:: EXERCISE OBJECTIVE ::
Exactly one number should make up the answer: how many lines of the listing contain the string "width".

+++

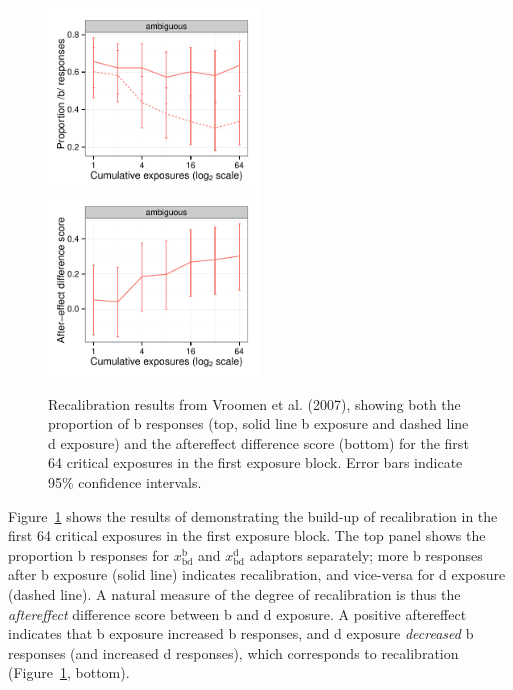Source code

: \begin{figure}[htb]
  \centering
  \includegraphics[width=0.5\textwidth]{vroomen-bd-recal-first-64.pdf}
  \includegraphics[width=0.5\textwidth]{vroomen-ae-recal-first-64.pdf}
  \caption{Recalibration results from Vroomen et al. (2007), showing both the proportion of \ph b responses (top, solid line \ph b exposure and dashed line \ph d exposure) and the aftereffect difference score (bottom) for the first 64 critical exposures in the first exposure block. Error bars indicate 95\% confidence intervals.}
  \label{fig:vroomen-results-64-recal}
\end{figure}

Figure~\ref{fig:vroomen-results-64-recal} shows the results of \textcite{Vroomen2007} demonstrating the build-up of recalibration in the first 64 critical exposures in the first exposure block.  The top panel shows the proportion \ph b responses for $x_\mathrm{bd}^\mathrm{b}$ and $x_\mathrm{bd}^\mathrm{d}$ adaptors separately; more \ph b responses after \ph b exposure (solid line) indicates recalibration, and vice-versa for \ph d exposure (dashed line).  A natural measure of the degree of recalibration is thus the \emph{aftereffect} difference score between \ph b and \ph d exposure.  A positive aftereffect indicates that \ph b exposure increased \ph b responses, and \ph d exposure \emph{decreased} \ph b responses (and increased \ph d responses), which corresponds to recalibration (Figure~\ref{fig:vroomen-results-64-recal}, bottom).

+++

:: RESPONSE ::
2